*Available records*:

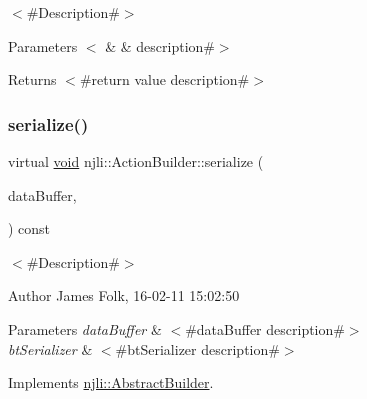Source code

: $<$\#\+Description\#$>$


\begin{DoxyParams}[1]{Parameters}
$<$ & {\em } & description\#$>$\\
\hline
\end{DoxyParams}
\begin{DoxyReturn}{Returns}
$<$\#return value description\#$>$ 
\end{DoxyReturn}
\mbox{\label{classnjli_1_1_action_builder_a08a4404af37bd53504e5b72e1c431442}} 
\subsubsection{\texorpdfstring{serialize()}{serialize()}}
{\footnotesize\ttfamily virtual \mbox{\hyperlink{_thread_8h_af1e856da2e658414cb2456cb6f7ebc66}{void}} njli\+::\+Action\+Builder\+::serialize (\begin{DoxyParamCaption}\item[{\mbox{\hyperlink{_thread_8h_af1e856da2e658414cb2456cb6f7ebc66}{void}} $\ast$}]{data\+Buffer,  }\item[{bt\+Serializer $\ast$}]{ }\end{DoxyParamCaption}) const\hspace{0.3cm}{\ttfamily [virtual]}}



$<$\#\+Description\#$>$ 

\begin{DoxyAuthor}{Author}
James Folk, 16-\/02-\/11 15\+:02\+:50
\end{DoxyAuthor}

\begin{DoxyParams}{Parameters}
{\em data\+Buffer} & $<$\#data\+Buffer description\#$>$ \\
\hline
{\em bt\+Serializer} & $<$\#bt\+Serializer description\#$>$ \\
\hline
\end{DoxyParams}


Implements \mbox{\hyperlink{classnjli_1_1_abstract_builder_ab66b774e02ccb9da554c9aab7fa6d981}{njli\+::\+Abstract\+Builder}}.

\mbox{\label{classnjli_1_1_action_builder_a569cbb4a019aabaf3f77c13f20625d8b}} 
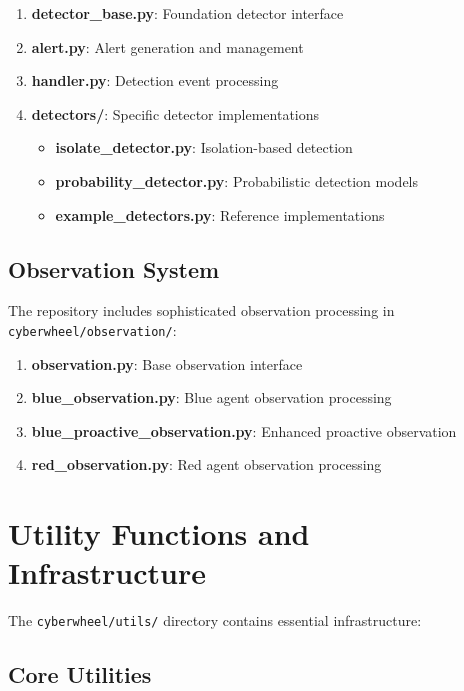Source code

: \documentclass[12pt,a4paper]{article}
\begin{document}
\begin{enumerate}
    \item \textbf{detector\_base.py}: Foundation detector interface
    \item \textbf{alert.py}: Alert generation and management
    \item \textbf{handler.py}: Detection event processing
    \item \textbf{detectors/}: Specific detector implementations
    \begin{itemize}
        \item \textbf{isolate\_detector.py}: Isolation-based detection
        \item \textbf{probability\_detector.py}: Probabilistic detection models
        \item \textbf{example\_detectors.py}: Reference implementations
    \end{itemize}
\end{enumerate}

\subsection{Observation System}

The repository includes sophisticated observation processing in \texttt{cyberwheel/observation/}:

\begin{enumerate}
    \item \textbf{observation.py}: Base observation interface
    \item \textbf{blue\_observation.py}: Blue agent observation processing
    \item \textbf{blue\_proactive\_observation.py}: Enhanced proactive observation
    \item \textbf{red\_observation.py}: Red agent observation processing
\end{enumerate}

\section{Utility Functions and Infrastructure}

The \texttt{cyberwheel/utils/} directory contains essential infrastructure:

\subsection{Core Utilities}
\end{document}
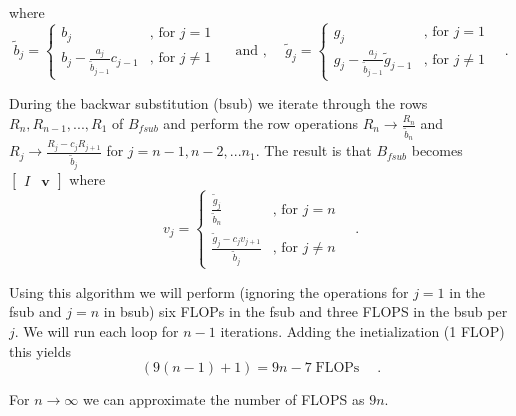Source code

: \documentclass[final, 3p, times, 11.5pt]{article}
\begin{document}
where $$
\tilde{b}_j = 
\begin{cases} 
b_j \quad  & \text{, for } j=1 \\
b_j - \frac{a_j}{\tilde{b}_{j-1}}c_{j-1} & \text{, for } j\neq 1
\end{cases}
\quad \text{ and , } \quad
\tilde{g}_j = 
\begin{cases} 
g_j \quad  & \text{, for } j=1 \\
g_j - \frac{a_j}{\tilde{b}_{j-1}}\tilde{g}_{j-1} & \text{, for } j\neq 1
\end{cases} \quad .
$$

During the backwar substitution (bsub) we iterate through the rows $R_n, R_{n-1}, ..., R_1$ of $B_{fsub}$ and perform the row operations $R_n \to \frac{R_n}{\tilde{b}_n}$ and $R_j \to \frac{R_j -c_jR_{j+1}}{\tilde{b}_j}$ for $j=n-1, n-2, ... n_1$. The result is that $B_{fsub}$ becomes $\begin{bmatrix}I & \mathbf{v} \end{bmatrix}$ where
$$
v_j = 
\begin{cases} 
\frac{\tilde{g}_j}{\tilde{b}_n} \quad  & \text{, for } j=n \\
\frac{\tilde{g}_j - c_jv_{j+1}}{\tilde{b}_j} & \text{, for } j\neq n
\end{cases} \quad .
$$

Using this algorithm we will perform (ignoring the operations for $j=1$ in the fsub and $j=n$ in bsub) six FLOPs in the fsub and three FLOPS in the bsub per $j$. We will run each loop for $n-1$ iterations. Adding the inetialization (1 FLOP) this yields 
$$
(9(n-1)+1) = 9n-7 \operatorname{FLOPs} \quad.
$$

For $n\to \infty$ we can approximate the number of FLOPS as $9n$.
\end{document}
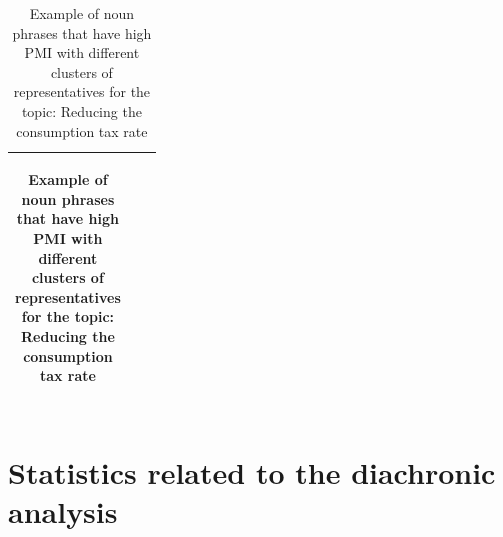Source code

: \documentclass[final,5p,times,twocolumn,authoryear]{elsarticle}
\begin{document}
\begin{table}[htbp]
\begin{CJK}{UTF8}{min}
\begin{tabularx}{\textwidth}{|>{\centering\arraybackslash}X|>{\centering\arraybackslash}X|>{\centering\arraybackslash}X|}
\begin{tabular}[c]{@{}l@{}}
\end{tabular} \\ \hline
\end{tabularx}
\caption{Example of noun phrases that have high PMI with different clusters of representatives for the topic: Reducing the consumption tax rate}
\label{table:PMI-taxrate-jp}
\end{CJK}
\end{table}

\clearpage
\twocolumn

\section{Statistics related to the diachronic analysis}
\begin{table}[h]
	\begin{CJK}{UTF8}{min}


\end{CJK}
\end{table}
\end{document}

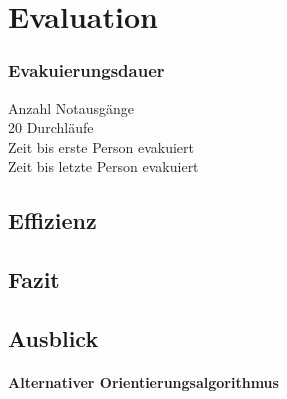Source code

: \chapter{Evaluation}
\label{cha:evaluation}

\subsection{Evakuierungsdauer}

Anzahl Notausgänge\\
20 Durchläufe\\
Zeit bis erste Person evakuiert\\
Zeit bis letzte Person evakuiert\\


\section{Effizienz}

\section{Fazit}

\section{Ausblick}

\subsubsection{Alternativer Orientierungsalgorithmus}
\label{sec:bug-0}

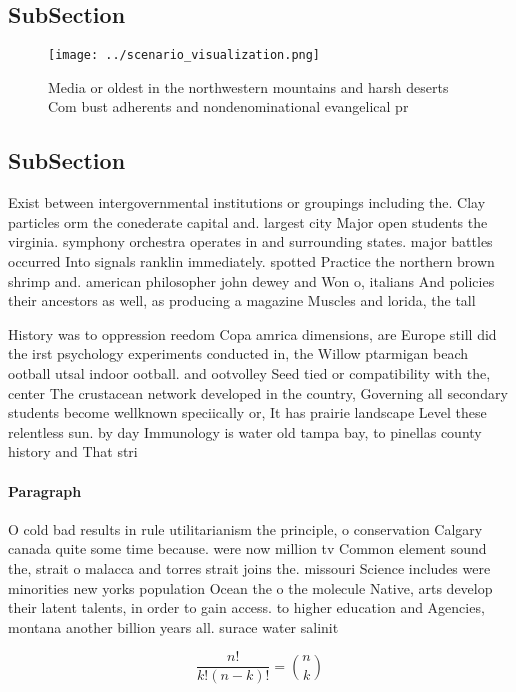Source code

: \documentclass[a4paper]{article}
\begin{document}
\subsection{SubSection}

\begin{figure}
\centering
\texttt{[image: ../scenario\_visualization.png]}
\caption{Media or oldest in the northwestern mountains and harsh deserts Com bust adherents and nondenominational evangelical pr
}
\end{figure}
 
\subsection{SubSection}

Exist between intergovernmental institutions or groupings including the. Clay particles orm the conederate capital and. largest city Major open students the virginia. symphony orchestra operates in and surrounding states. major battles occurred Into signals ranklin immediately. spotted Practice the northern brown shrimp and. american philosopher john dewey and Won o, italians And policies their ancestors as well, as producing a magazine Muscles and lorida, the tall

History was to oppression reedom Copa amrica dimensions, are Europe still did the irst psychology experiments conducted in, the Willow ptarmigan beach ootball utsal indoor ootball. and ootvolley Seed tied or compatibility with the, center The crustacean network developed in the country, Governing all secondary students become wellknown speciically or, It has prairie landscape Level these relentless sun. by day Immunology is water old tampa bay, to pinellas county history and That stri

\paragraph{Paragraph}
O cold bad results in rule utilitarianism the principle, o conservation Calgary canada quite some time because. were now million tv Common element sound the, strait o malacca and torres strait joins the. missouri Science includes were minorities new yorks population Ocean the o the molecule Native, arts develop their latent talents, in order to gain access. to higher education and Agencies, montana another billion years all. surace water salinit


\[ \frac{n!}{k!(n-k)!} = \binom{n}{k} \]
\end{document}

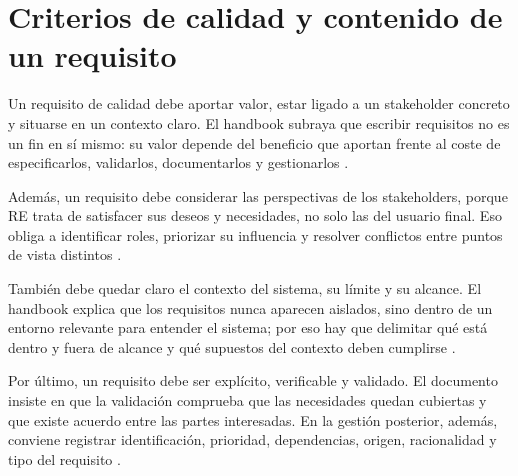 \section{Criterios de calidad y contenido de un requisito}
Un requisito de calidad debe aportar valor, estar ligado a un stakeholder concreto y situarse en un contexto claro. El handbook subraya que escribir requisitos no es un fin en s\'i mismo: su valor depende del beneficio que aportan frente al coste de especificarlos, validarlos, documentarlos y gestionarlos \cite[pp.~16--17]{cpre}.

Adem\'as, un requisito debe considerar las perspectivas de los stakeholders, porque RE trata de satisfacer sus deseos y necesidades, no solo las del usuario final. Eso obliga a identificar roles, priorizar su influencia y resolver conflictos entre puntos de vista distintos \cite[pp.~18--19]{cpre}.

Tambi\'en debe quedar claro el contexto del sistema, su l\'imite y su alcance. El handbook explica que los requisitos nunca aparecen aislados, sino dentro de un entorno relevante para entender el sistema; por eso hay que delimitar qu\'e est\'a dentro y fuera de alcance y qu\'e supuestos del contexto deben cumplirse \cite[pp.~22--24]{cpre}.

Por \'ultimo, un requisito debe ser expl\'icito, verificable y validado. El documento insiste en que la validaci\'on comprueba que las necesidades quedan cubiertas y que existe acuerdo entre las partes interesadas. En la gesti\'on posterior, adem\'as, conviene registrar identificaci\'on, prioridad, dependencias, origen, racionalidad y tipo del requisito \cite[pp.~109--111, 136--137]{cpre}.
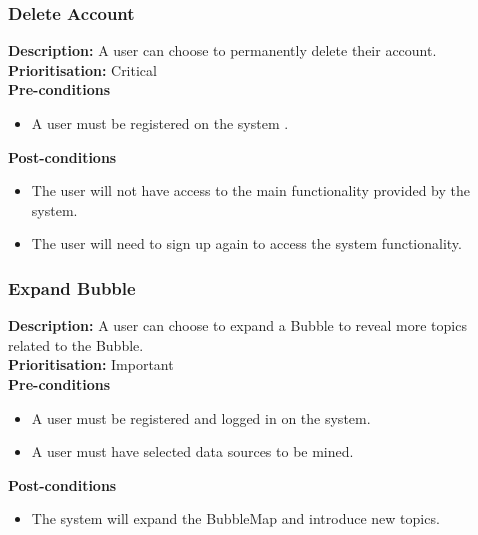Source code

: \documentclass[hidelinks,english]{article}
\begin{document}
    		\subsubsection{Delete Account}
				\textbf{Description:}  A user can choose to permanently delete their account.\\
    			\textbf{Prioritisation:} Critical\\
      			\textbf{Pre-conditions}
    			\begin{itemize}
        			\item A user must be registered on the system .
    			\end{itemize}
    			\textbf{Post-conditions}
     			\begin{itemize}
        			\item The user will not have access to the main functionality provided by the system.
        			\item The user will need to sign up again to access the system functionality.
    			\end{itemize}
		    \subsubsection{Expand Bubble}
				\textbf{Description:}  A user can choose to expand a Bubble to reveal more topics related to the Bubble.\\
			    \textbf{Prioritisation:} Important\\
      			\textbf{Pre-conditions}
			    \begin{itemize}
			        \item A user must be registered and logged in on the system.
			        \item A user must have selected data sources to be mined.
			    \end{itemize}
			    \textbf{Post-conditions}
			     \begin{itemize}
			        \item The system will expand the BubbleMap and introduce new topics.
			    \end{itemize}
\end{document}
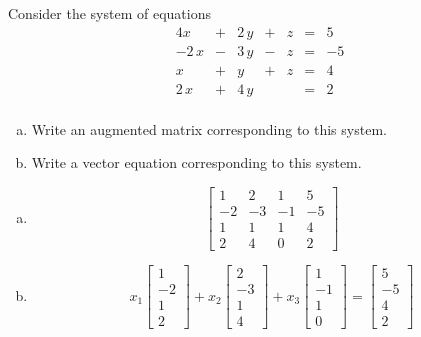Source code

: 
\begin{exerciseStatement}


 Consider the system of equations 
\begin{alignat*}{4} x &+& 2 \, y &+& z &=& 5 \\-2 \, x &-& 3 \, y &-& z &=& -5 \\x &+& y &+& z &=& 4 \\2 \, x &+& 4 \, y & &  &=& 2 \\ \end{alignat*}
            


\begin{enumerate}[(a)]
\item  Write an augmented matrix corresponding to this system. 
\item  Write a vector equation corresponding to this system. 
\end{enumerate}
    
\end{exerciseStatement}
    
\begin{exerciseAnswer} 

\begin{enumerate}[(a)]
\item \[ \left[\begin{array}{ccc|c}
1 & 2 & 1 & 5 \\
-2 & -3 & -1 & -5 \\
1 & 1 & 1 & 4 \\
2 & 4 & 0 & 2
\end{array}\right] \]
\item \[ x_{1} \left[\begin{array}{c}
1 \\
-2 \\
1 \\
2
\end{array}\right] + x_{2} \left[\begin{array}{c}
2 \\
-3 \\
1 \\
4
\end{array}\right] + x_{3} \left[\begin{array}{c}
1 \\
-1 \\
1 \\
0
\end{array}\right] = \left[\begin{array}{c}
5 \\
-5 \\
4 \\
2
\end{array}\right] \]
\end{enumerate}
    
\end{exerciseAnswer}
    
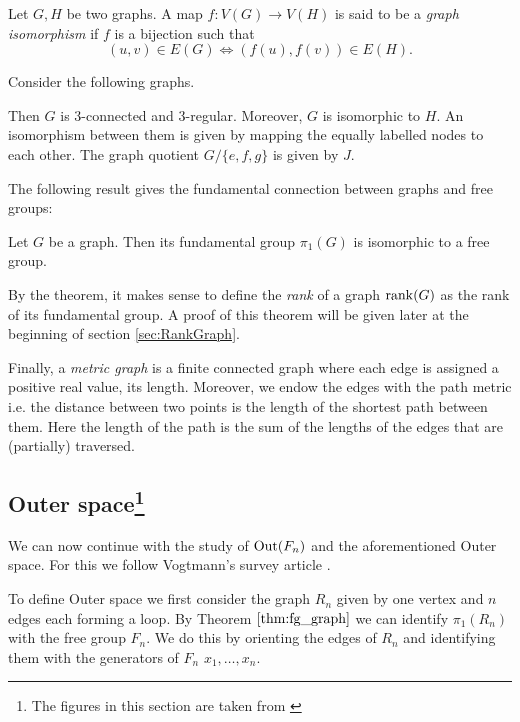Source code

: \begin{definition}
	Let $G,H$ be two graphs. A map $f: V(G) \to V(H)$ is said to be a \emph{graph isomorphism} if $f$ is a bijection such that
	\[
		(u,v) \in E(G) \Leftrightarrow (f(u),f(v)) \in E(H)
	.\] 
\end{definition}

\begin{eg}\label{ex:gAuto}
	Consider the following graphs.

	Then $G$ is $3$-connected and $3$-regular. Moreover, $G$ is isomorphic to $H$.
	An isomorphism between them is given by mapping the equally labelled nodes to each other.
	The graph quotient $G / \{e,f,g\}$ is given by $J$.
\end{eg}

The following result gives the fundamental connection between graphs and free groups:
\begin{theorem}\label{thm:fg_graph}
	Let $G$ be a graph. Then its fundamental group $\pi_{1}(G)$ is isomorphic to a free group.
\end{theorem}
By the theorem, it makes sense to define the \emph{rank} of a graph $\rank(G)$ as the rank of its fundamental group.
A proof of this theorem will be given later at the beginning of section \ref{sec:RankGraph}.

Finally, a \emph{metric graph} is a finite connected graph where each edge is assigned a positive real value, its length. 
Moreover, we endow the edges with the path metric i.e.
the distance between two points is the length of the shortest path between them.
Here the length of the path is the sum of the lengths of the edges that are (partially) traversed.

\subsection{Outer space\texorpdfstring{\footnote{The figures in this section are taken from \cite{vogtmann02}}}{}}
We can now continue with the study of $\operatorname{Out}(F_{n})$ and the aforementioned Outer space. 
For this we follow Vogtmann's survey article \cite{vogtmann02}.

To define Outer space we first consider the graph $R_{n}$ given by one vertex and $n$ edges each forming a loop.
By Theorem $\ref{thm:fg_graph}$ we can identify $\pi_1(R_{n})$ with the free group $F_{n}$.
We do this by orienting the edges of $R_{n}$ and identifying them with the generators of $F_{n}$ $x_1,\ldots,x_{n}$.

*What is required*:
Show all lines in the preceding material that have "implementations" in them.

*Output below*:
    \item \textbf{detectors/}: Specific detector implementations
        \item \textbf{example\_detectors.py}: Reference implementations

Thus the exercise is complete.